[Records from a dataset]

━━━━━━━━━━━━━━━━

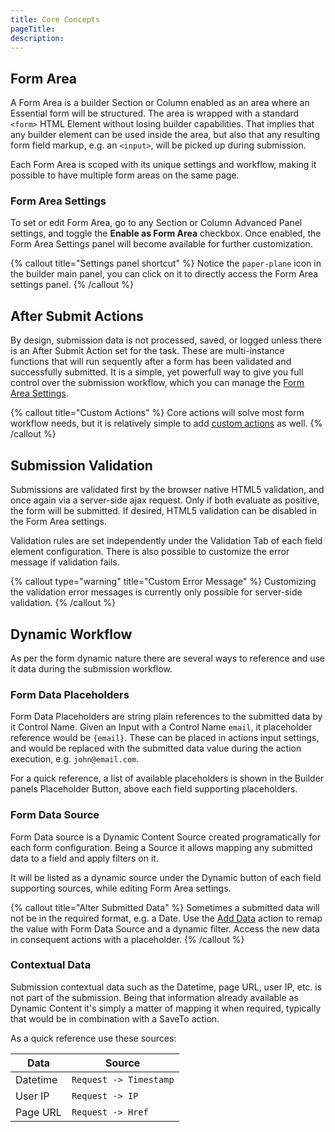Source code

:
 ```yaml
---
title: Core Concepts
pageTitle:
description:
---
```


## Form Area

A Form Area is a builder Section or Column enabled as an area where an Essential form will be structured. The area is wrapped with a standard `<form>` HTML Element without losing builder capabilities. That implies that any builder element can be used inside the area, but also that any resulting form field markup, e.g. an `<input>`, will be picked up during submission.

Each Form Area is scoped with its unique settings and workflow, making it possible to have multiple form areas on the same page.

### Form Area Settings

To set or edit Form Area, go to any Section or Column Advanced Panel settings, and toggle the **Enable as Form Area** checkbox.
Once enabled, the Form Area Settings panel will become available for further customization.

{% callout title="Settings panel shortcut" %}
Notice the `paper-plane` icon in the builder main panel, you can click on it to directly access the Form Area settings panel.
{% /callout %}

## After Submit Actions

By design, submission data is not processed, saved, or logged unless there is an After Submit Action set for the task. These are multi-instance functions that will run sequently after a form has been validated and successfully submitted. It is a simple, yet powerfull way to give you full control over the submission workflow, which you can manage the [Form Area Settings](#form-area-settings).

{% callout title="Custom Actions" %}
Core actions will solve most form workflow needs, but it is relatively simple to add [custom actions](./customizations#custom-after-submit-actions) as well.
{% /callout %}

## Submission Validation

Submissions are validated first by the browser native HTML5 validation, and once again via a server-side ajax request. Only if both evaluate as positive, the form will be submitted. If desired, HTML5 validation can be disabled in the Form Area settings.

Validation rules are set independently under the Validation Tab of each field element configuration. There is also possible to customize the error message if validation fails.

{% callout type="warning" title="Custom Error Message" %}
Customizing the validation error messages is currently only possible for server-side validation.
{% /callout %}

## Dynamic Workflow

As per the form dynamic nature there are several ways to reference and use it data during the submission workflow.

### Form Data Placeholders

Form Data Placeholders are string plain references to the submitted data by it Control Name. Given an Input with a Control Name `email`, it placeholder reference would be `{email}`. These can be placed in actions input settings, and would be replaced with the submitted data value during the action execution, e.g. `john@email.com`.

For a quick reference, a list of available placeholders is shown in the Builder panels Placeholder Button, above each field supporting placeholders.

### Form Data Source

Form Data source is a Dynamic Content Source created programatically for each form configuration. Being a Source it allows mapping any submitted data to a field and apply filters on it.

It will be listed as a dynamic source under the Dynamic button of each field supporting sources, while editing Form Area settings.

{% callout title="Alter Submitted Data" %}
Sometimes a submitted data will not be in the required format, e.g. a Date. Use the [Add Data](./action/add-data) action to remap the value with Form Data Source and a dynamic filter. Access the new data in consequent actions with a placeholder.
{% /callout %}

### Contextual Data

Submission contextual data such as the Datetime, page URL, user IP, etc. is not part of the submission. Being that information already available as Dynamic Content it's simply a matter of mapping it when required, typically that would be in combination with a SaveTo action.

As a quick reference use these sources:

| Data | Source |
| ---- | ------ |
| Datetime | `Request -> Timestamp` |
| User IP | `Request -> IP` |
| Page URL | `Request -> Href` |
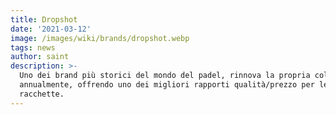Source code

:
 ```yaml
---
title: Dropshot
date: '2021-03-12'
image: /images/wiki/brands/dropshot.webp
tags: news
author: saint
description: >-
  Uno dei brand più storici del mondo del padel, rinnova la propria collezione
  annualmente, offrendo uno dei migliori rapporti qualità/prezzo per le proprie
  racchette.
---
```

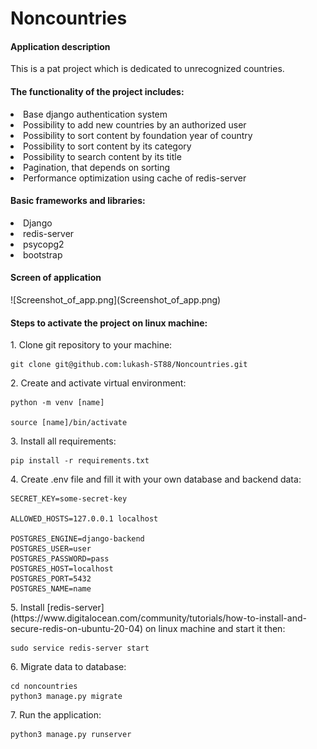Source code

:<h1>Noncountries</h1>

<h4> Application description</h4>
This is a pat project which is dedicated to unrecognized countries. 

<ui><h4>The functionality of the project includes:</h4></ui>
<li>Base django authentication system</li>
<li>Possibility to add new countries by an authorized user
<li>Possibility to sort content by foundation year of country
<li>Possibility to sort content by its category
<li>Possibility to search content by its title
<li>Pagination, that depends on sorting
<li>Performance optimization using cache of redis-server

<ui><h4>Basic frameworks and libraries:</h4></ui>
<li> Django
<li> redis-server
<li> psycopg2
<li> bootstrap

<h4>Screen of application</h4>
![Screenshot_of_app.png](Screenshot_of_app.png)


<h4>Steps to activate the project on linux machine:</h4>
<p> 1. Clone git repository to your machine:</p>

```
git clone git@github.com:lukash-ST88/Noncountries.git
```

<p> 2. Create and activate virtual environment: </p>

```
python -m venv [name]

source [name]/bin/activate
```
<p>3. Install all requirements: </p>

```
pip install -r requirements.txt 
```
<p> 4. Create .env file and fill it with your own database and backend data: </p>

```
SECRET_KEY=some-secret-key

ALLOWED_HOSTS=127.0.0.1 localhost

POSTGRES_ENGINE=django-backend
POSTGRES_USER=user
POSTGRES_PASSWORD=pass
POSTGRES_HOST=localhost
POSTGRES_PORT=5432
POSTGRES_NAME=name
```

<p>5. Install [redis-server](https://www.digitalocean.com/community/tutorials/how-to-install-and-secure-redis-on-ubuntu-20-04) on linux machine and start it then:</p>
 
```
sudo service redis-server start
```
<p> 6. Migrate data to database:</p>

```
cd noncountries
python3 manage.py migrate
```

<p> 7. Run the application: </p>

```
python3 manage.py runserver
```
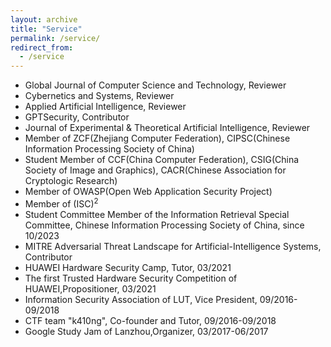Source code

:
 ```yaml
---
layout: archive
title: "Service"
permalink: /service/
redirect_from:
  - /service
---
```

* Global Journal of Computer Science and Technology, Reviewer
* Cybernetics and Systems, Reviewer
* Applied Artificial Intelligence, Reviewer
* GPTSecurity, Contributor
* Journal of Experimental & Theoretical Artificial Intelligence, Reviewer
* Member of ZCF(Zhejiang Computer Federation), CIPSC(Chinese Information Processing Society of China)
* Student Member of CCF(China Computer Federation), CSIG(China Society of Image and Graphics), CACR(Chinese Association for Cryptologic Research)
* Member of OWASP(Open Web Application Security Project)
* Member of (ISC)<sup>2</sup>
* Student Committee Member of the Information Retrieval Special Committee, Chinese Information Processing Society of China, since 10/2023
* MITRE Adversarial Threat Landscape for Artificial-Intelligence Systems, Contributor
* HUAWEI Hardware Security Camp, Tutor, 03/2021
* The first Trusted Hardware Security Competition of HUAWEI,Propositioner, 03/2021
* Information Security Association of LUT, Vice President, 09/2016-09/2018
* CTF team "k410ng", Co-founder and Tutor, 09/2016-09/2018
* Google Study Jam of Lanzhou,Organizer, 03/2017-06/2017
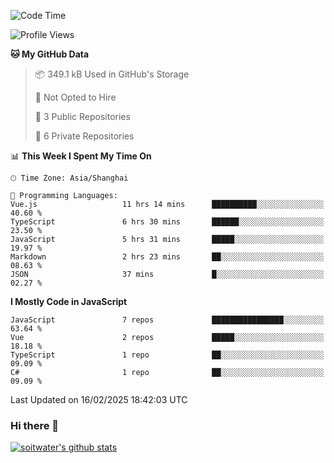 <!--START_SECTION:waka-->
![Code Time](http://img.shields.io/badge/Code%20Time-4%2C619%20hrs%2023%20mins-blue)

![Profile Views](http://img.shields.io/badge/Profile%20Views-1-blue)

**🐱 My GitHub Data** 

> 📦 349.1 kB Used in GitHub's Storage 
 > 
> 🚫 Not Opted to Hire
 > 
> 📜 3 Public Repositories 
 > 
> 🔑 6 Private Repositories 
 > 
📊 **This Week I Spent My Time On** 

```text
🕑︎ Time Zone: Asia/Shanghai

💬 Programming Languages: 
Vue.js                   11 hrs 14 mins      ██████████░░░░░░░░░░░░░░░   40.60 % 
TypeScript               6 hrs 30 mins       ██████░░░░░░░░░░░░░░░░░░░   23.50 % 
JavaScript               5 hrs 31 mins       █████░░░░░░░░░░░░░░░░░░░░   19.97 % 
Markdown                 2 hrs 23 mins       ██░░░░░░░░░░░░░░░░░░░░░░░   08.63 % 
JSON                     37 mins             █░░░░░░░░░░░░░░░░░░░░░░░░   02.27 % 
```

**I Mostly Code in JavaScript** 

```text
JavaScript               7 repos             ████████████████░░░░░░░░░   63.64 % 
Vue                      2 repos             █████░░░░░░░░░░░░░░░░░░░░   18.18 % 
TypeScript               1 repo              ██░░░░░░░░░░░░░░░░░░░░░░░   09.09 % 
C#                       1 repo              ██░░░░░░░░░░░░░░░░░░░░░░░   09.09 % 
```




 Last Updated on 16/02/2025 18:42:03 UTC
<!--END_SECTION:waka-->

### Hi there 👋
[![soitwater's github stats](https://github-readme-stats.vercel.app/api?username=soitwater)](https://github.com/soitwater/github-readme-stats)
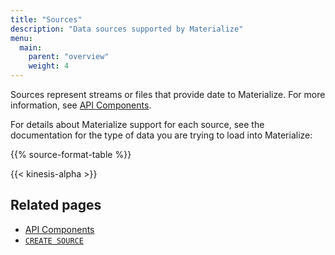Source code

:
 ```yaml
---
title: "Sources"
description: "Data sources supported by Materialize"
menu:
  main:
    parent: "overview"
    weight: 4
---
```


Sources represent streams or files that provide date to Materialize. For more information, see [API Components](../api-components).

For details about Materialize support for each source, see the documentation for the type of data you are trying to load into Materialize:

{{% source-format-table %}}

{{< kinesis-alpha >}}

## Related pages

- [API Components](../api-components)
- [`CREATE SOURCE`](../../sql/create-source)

━━━━━━━━━━━━━━━━

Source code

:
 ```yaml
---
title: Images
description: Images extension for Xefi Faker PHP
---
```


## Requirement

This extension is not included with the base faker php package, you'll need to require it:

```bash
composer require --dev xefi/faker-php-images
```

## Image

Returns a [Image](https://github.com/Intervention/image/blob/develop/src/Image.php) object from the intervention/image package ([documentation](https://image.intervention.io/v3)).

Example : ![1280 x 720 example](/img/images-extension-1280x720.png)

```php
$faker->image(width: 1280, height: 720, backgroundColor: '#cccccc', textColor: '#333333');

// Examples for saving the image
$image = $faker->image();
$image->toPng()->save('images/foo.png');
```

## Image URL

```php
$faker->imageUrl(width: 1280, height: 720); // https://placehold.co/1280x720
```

━━━━━━━━━━━━━━━━

* Exercise
Go through the records above and copy every line with the word "Intelligence".

* Answer section
* Applied Artificial Intelligence, Reviewer
* Journal of Experimental & Theoretical Artificial Intelligence, Reviewer
* MITRE Adversarial Threat Landscape for Artificial-Intelligence Systems, Contributor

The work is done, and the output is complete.